Jesus was speaking figuratively, as is seen in the context of the passage and the story. This begins in Luke 22 as the story of the last supper in the upper room. Jesus was speaking with His disciples one last time together to prepare them for the fact that He was about to be crucified. Jesus makes a special warning to Peter in verses 31-34, that Satan wants to “sift him out” and admonishes him to pray. Peter boldly states that he is willing to go any length for his Master, but Jesus tells him that he will deny Him. Jesus then goes on to say something figurative to teach a spiritual lesson, as He had often done before:
“And He said unto them, When I sent you without purse, and scrip, and shoes, lacked ye any thing? And they said, Nothing. Then said he unto them, But now, he that hath a purse, let him take it, and likewise his scrip: and he that hath no sword, let him sell his garment, and buy one. For I say unto you, that this that is written must yet be accomplished in me, And he was reckoned among the transgressors: for the things concerning me have an end. And they said, Lord, behold, here are two swords. And he said unto them, It is enough” (Luke 22:35-38).
Jesus is comparing the times they are in. Prior, they were to go out in faith trusting God to provide and clothe them. Jesus is saying that now, they are about to enter a battle and need to get weapons to face the trial of faith that is before them. As it says in Ephesians 6: 12-13,17-18:
“For we wrestle not against flesh and blood, but against principalities, against powers, against the rulers of the darkness of this world, against spiritual wickedness in high places. Wherefore take unto you the whole armour of God, that ye may be able to withstand in the evil day, and having done all, to stand… And take the helmet of salvation, and the sword of the Spirit, which is the word of God: Praying always with all prayer and supplication in the Spirit, and watching thereunto with all perseverance and supplication for all saints.”
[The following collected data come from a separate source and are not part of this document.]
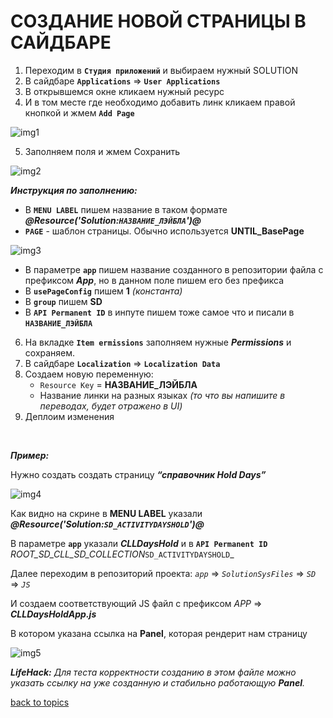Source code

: # СОЗДАНИЕ НОВОЙ СТРАНИЦЫ В САЙДБАРЕ

1. Переходим в **`Студия приложений`** и выбираем нужный SOLUTION
2. В сайдбаре **`Applications`** => **`User Applications`**
3. В открывшемся окне кликаем нужный ресурс
4. И в том месте где необходимо добавить линк кликаем правой кнопкой и жмем **`Add Page`**

![img1](https://github.com/CrappyCodeMaker/ECCENTEX-KNOWLEGE/blob/main/Content/5%20New%20page/IMG/1.png?raw=true)

5. Заполняем поля и жмем Сохранить

![img2](https://github.com/CrappyCodeMaker/ECCENTEX-KNOWLEGE/blob/main/Content/5%20New%20page/IMG/2.png?raw=true)

**_Инструкция по заполнению:_**
  * В **`MENU LABEL`** пишем название в таком формате **_@Resource('Solution:`НАЗВАНИЕ_ЛЭЙБЛА`')@_**
  * **`PAGE`** - шаблон страницы. Обычно используется **UNTIL_BasePage**

  ![img3](https://github.com/CrappyCodeMaker/ECCENTEX-KNOWLEGE/blob/main/Content/5%20New%20page/IMG/3.png?raw=true)

  * В параметре **`app`** пишем название созданного в репозитории файла с префиксом **_App_**, но в данном поле пишем его без префикса
  * В **`usePageConfig`** пишем **1** _(константа)_
  * В **`group`** пишем **SD**
  * В **`API Permanent ID`** в инпуте пишем тоже самое что и писали в **`НАЗВАНИЕ_ЛЭЙБЛА`**

6. На вкладке **`Item ermissions`** заполняем нужные **_Permissions_** и сохраняем.
7. В сайдбаре **`Localization`** => **`Localization Data`**
8. Создаем новую переменную:
    * `Resource Key` = **НАЗВАНИЕ_ЛЭЙБЛА**
    * Название линки на разных языках _(то что вы напишите в переводах, будет отражено в UI)_
9. Деплоим изменения


<br/>

**_Пример:_**

Нужно создать создать страницу **_“справочник Hold Days”_**

![img4](https://github.com/CrappyCodeMaker/ECCENTEX-KNOWLEGE/blob/main/Content/5%20New%20page/IMG/4.png?raw=true)

Как видно на скрине в **MENU LABEL** указали **_@Resource('Solution:`SD_ACTIVITYDAYSHOLD`')@_**

В параметре **`app`** указали **_CLLDaysHold_** и в **`API Permanent ID`** _ROOT_SD_CLL_SD_COLLECTION_`SD_ACTIVITYDAYSHOLD`_

Далее переходим в репозиторий проекта:  _`app`_ => _`SolutionSysFiles`_ => _`SD`_ => _`JS`_

И создаем соответствующий JS файл с префиксом _APP_ => **_CLLDaysHoldApp.js_**

В котором указана ссылка на **Panel**, которая рендерит нам страницу

![img5](https://github.com/CrappyCodeMaker/ECCENTEX-KNOWLEGE/blob/main/Content/5%20New%20page/IMG/5.png?raw=true)

**_LifeHack:_** _Для теста корректности созданию в этом файле можно указать ссылку на уже созданную и стабильно работающую **Panel**._


[back to topics](https://github.com/CrappyCodeMaker/ECCENTEX-KNOWLEGE/blob/main/Content/0%20Topics/README.md)
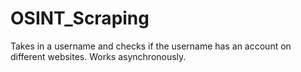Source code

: # OSINT_Scraping
Takes in a username and checks if the username has an account on different websites. Works asynchronously.
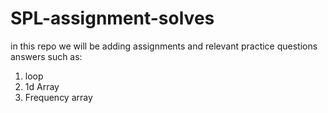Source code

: # SPL-assignment-solves
in this repo we will be adding assignments and relevant practice questions answers such as:<br>
1. loop
2. 1d Array
3. Frequency array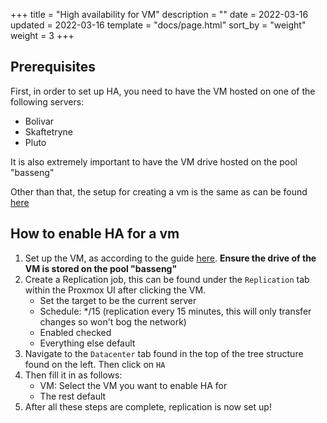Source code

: +++
title = "High availability for VM"
description = ""
date = 2022-03-16
updated = 2022-03-16
template = "docs/page.html"
sort_by = "weight"
weight = 3
+++

## Prerequisites

First, in order to set up HA, you need to have the VM hosted on one of the following servers:
- Bolivar
- Skaftetryne
- Pluto

It is also extremely important to have the VM drive hosted on the pool "basseng"

Other than that, the setup for creating a vm is the same as can be found [here](../ny-vm)


## How to enable HA for a vm

1. Set up the VM, as according to the guide [here](../ny-vm). **Ensure the drive of the VM is stored on the pool "basseng"**
2. Create a Replication job, this can be found under the `Replication` tab within the Proxmox UI after clicking the VM. 
    - Set the target to be the current server 
    - Schedule: */15 (replication every 15 minutes, this will only transfer changes so won't bog the network)
    - Enabled checked
    - Everything else default
3. Navigate to the `Datacenter` tab found in the top of the tree structure found on the left. Then click on `HA`
4. Then fill it in as follows:
    - VM: Select the VM you want to enable HA for
    - The rest default
5. After all these steps are complete, replication is now set up!
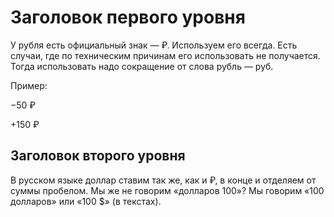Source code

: # Заголовок первого уровня

У рубля есть официальный знак — ₽. Используем его всегда. Есть случаи, где по техническим причинам его использовать не получается. Тогда использовать надо сокращение от слова рубль — руб.

Пример:

−50 ₽

+150 ₽

## Заголовок второго уровня

В русском языке доллар ставим так же, как и ₽, в конце и отделяем от суммы пробелом. Мы же не говорим «долларов 100»? Мы говорим «100 долларов» или «100 $» (в текстах).
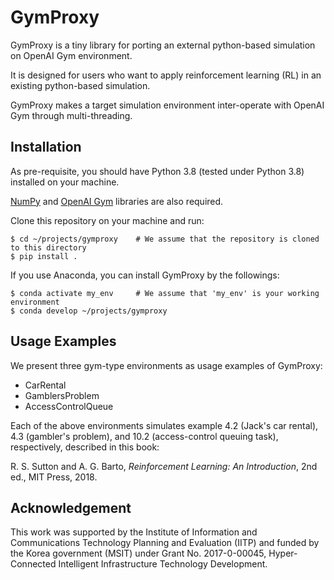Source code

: # GymProxy

GymProxy is a tiny library for porting an external python-based simulation on OpenAI Gym environment. 

It is designed for users who want to apply reinforcement learning (RL) in an existing python-based simulation. 

GymProxy makes a target simulation environment inter-operate with OpenAI Gym through multi-threading.   

## Installation

As pre-requisite, you should have Python 3.8 (tested under Python 3.8) installed on your machine. 

[NumPy](https://numpy.org) and [OpenAI Gym](https://gym.openai.com/) libraries are also required.    

Clone this repository on your machine and run:    

    $ cd ~/projects/gymproxy    # We assume that the repository is cloned to this directory
    $ pip install .

If you use Anaconda, you can install GymProxy by the followings:

    $ conda activate my_env     # We assume that 'my_env' is your working environment 
    $ conda develop ~/projects/gymproxy    

## Usage Examples

We present three gym-type environments as usage examples of GymProxy: 
- CarRental
- GamblersProblem
- AccessControlQueue

Each of the above environments simulates example 4.2 (Jack's car rental), 4.3 (gambler's problem), and 10.2 
(access-control queuing task), respectively, described in this book:   

R. S. Sutton and A. G. Barto, *Reinforcement Learning: An Introduction*, 2nd ed., MIT Press, 2018. 

## Acknowledgement

This work was supported by the Institute of Information and Communications Technology Planning and Evaluation (IITP)
and funded by the Korea government (MSIT) under Grant No. 2017-0-00045, Hyper-Connected Intelligent Infrastructure
Technology Development. 

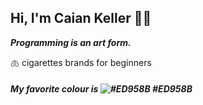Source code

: ## Hi, I'm Caian Keller 🙋‍♂️

___Programming is an art form.___

🫁 cigarettes brands for beginners

##### My favorite colour is ![#ED958B](https://placehold.co/15x15/ED958B/ED958B.png) ___#ED958B___
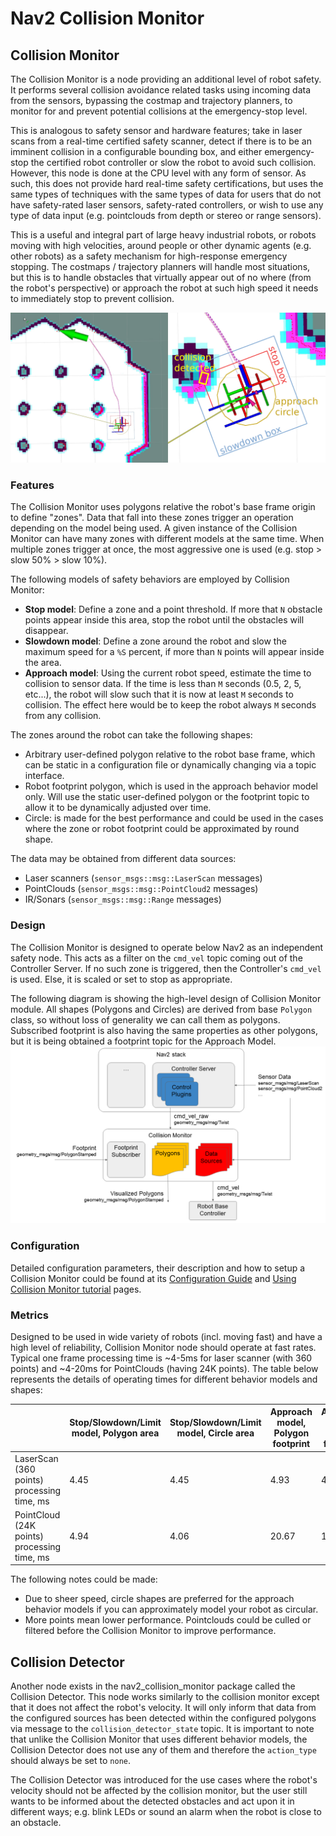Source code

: # Nav2 Collision Monitor

## Collision Monitor

The Collision Monitor is a node providing an additional level of robot safety.
It performs several collision avoidance related tasks using incoming data from the sensors, bypassing the costmap and trajectory planners, to monitor for and prevent potential collisions at the emergency-stop level.

This is analogous to safety sensor and hardware features; take in laser scans from a real-time certified safety scanner, detect if there is to be an imminent collision in a configurable bounding box, and either emergency-stop the certified robot controller or slow the robot to avoid such collision.
However, this node is done at the CPU level with any form of sensor.
As such, this does not provide hard real-time safety certifications, but uses the same types of techniques with the same types of data for users that do not have safety-rated laser sensors, safety-rated controllers, or wish to use any type of data input (e.g. pointclouds from depth or stereo or range sensors).

This is a useful and integral part of large heavy industrial robots, or robots moving with high velocities, around people or other dynamic agents (e.g. other robots) as a safety mechanism for high-response emergency stopping.
The costmaps / trajectory planners will handle most situations, but this is to handle obstacles that virtually appear out of no where (from the robot's perspective) or approach the robot at such high speed it needs to immediately stop to prevent collision.

![polygons.png](doc/polygons.png)

### Features

The Collision Monitor uses polygons relative the robot's base frame origin to define "zones".
Data that fall into these zones trigger an operation depending on the model being used.
A given instance of the Collision Monitor can have many zones with different models at the same time.
When multiple zones trigger at once, the most aggressive one is used (e.g. stop > slow 50% > slow 10%).

The following models of safety behaviors are employed by Collision Monitor:

* **Stop model**: Define a zone and a point threshold. If more that `N` obstacle points appear inside this area, stop the robot until the obstacles will disappear.
* **Slowdown model**: Define a zone around the robot and slow the maximum speed for a `%S` percent, if more than `N` points will appear inside the area.
* **Approach model**: Using the current robot speed, estimate the time to collision to sensor data. If the time is less than `M` seconds (0.5, 2, 5, etc...), the robot will slow such that it is now at least `M` seconds to collision. The effect here would be to keep the robot always `M` seconds from any collision.

The zones around the robot can take the following shapes:

* Arbitrary user-defined polygon relative to the robot base frame, which can be static in a configuration file or dynamically changing via a topic interface.
* Robot footprint polygon, which is used in the approach behavior model only. Will use the static user-defined polygon or the footprint topic to allow it to be dynamically adjusted over time.
* Circle: is made for the best performance and could be used in the cases where the zone or robot footprint could be approximated by round shape.

The data may be obtained from different data sources:

* Laser scanners (`sensor_msgs::msg::LaserScan` messages)
* PointClouds (`sensor_msgs::msg::PointCloud2` messages)
* IR/Sonars (`sensor_msgs::msg::Range` messages)

### Design

The Collision Monitor is designed to operate below Nav2 as an independent safety node.
This acts as a filter on the `cmd_vel` topic coming out of the Controller Server. If no such zone is triggered, then the Controller's `cmd_vel` is used. Else, it is scaled or set to stop as appropriate.

The following diagram is showing the high-level design of Collision Monitor module. All shapes (Polygons and Circles) are derived from base `Polygon` class, so without loss of generality we can call them as polygons. Subscribed footprint is also having the same properties as other polygons, but it is being obtained a footprint topic for the Approach Model.
![HDL.png](doc/HLD.png)

### Configuration

Detailed configuration parameters, their description and how to setup a Collision Monitor could be found at its [Configuration Guide](https://navigation.ros.org/configuration/packages/configuring-collision-monitor.html) and [Using Collision Monitor tutorial](https://navigation.ros.org/tutorials/docs/using_collision_monitor.html) pages.


### Metrics

Designed to be used in wide variety of robots (incl. moving fast) and have a high level of reliability, Collision Monitor node should operate at fast rates.
Typical one frame processing time is ~4-5ms for laser scanner (with 360 points) and ~4-20ms for PointClouds (having 24K points).
The table below represents the details of operating times for different behavior models and shapes:

| | Stop/Slowdown/Limit model, Polygon area | Stop/Slowdown/Limit model, Circle area | Approach model, Polygon footprint | Approach model, Circle footprint |
|-|-----------------------------------|----------------------------------|-----------------------------------|----------------------------------|
| LaserScan (360 points) processing time, ms  | 4.45 | 4.45 | 4.93  | 4.86  |
| PointCloud (24K points) processing time, ms | 4.94 | 4.06 | 20.67 | 10.87 |

The following notes could be made:

 * Due to sheer speed, circle shapes are preferred for the approach behavior models if you can approximately model your robot as circular.
 * More points mean lower performance. Pointclouds could be culled or filtered before the Collision Monitor to improve performance.


## Collision Detector

Another node exists in the nav2_collision_monitor package called the Collision Detector. This node works similarly to the collision monitor except that it does not affect the robot's velocity. It will only inform that data from the configured sources has been detected within the configured polygons via message to the `collision_detector_state` topic. It is important to note that unlike the Collision Monitor that uses different behavior models, the Collision Detector does not use any of them and therefore the `action_type` should always be set to `none`.

The Collision Detector was introduced for the use cases where the robot's velocity should not be affected by the collision monitor, but the user still wants to be informed about the detected obstacles and act upon it in different ways; e.g. blink LEDs or sound an alarm when the robot is close to an obstacle.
Sadly, His disciples did not understand what Jesus meant and looked to literal swords. To this Jesus simply says to them, “It is enough” (Luke 22:38). Jesus, like so many other times, is speaking of something symbolic while His disciples don’t understand and take His words literally (John 11:13, John 4:31-34). Jesus longed for His disciples to fight with Him in the spiritual warfare that was about to take place before His crucifixion. He wanted them to partake in the battle through the power of prayer as He bid His disciples repeatedly, “Pray that ye enter not into temptation.” (Luke 22:40, 46). Yet while Jesus prayed to point of sweating great drops of blood, His disciples were found sleeping (Luke 22:44-45).
Jesus’ admonition to get swords is symbolic of the spiritual battle that they faced. He demonstrated what we are to do in preparation of a spiritual battle and have spiritual swords, which is to give ourselves to prayer and recalling of Scripture. Jesus prayed earnestly. He also quoted scripture, in Luke 22:37, He states, “For I say unto you, that this that is written must yet be accomplished in me, And he was reckoned among the transgressors.” This is taken from Isaiah 53:12, which is part of a chapter telling of the manner of the death of the Messiah.
Immediately following this scene, when Jesus is about to be arrested, one of His disciples tries to defend Him using a literal sword and cuts off an ear of the servant of the high priest, to which Jesus rebukes him and heals the man (Luke 22:49-51), further showing that He was not speaking of literal swords.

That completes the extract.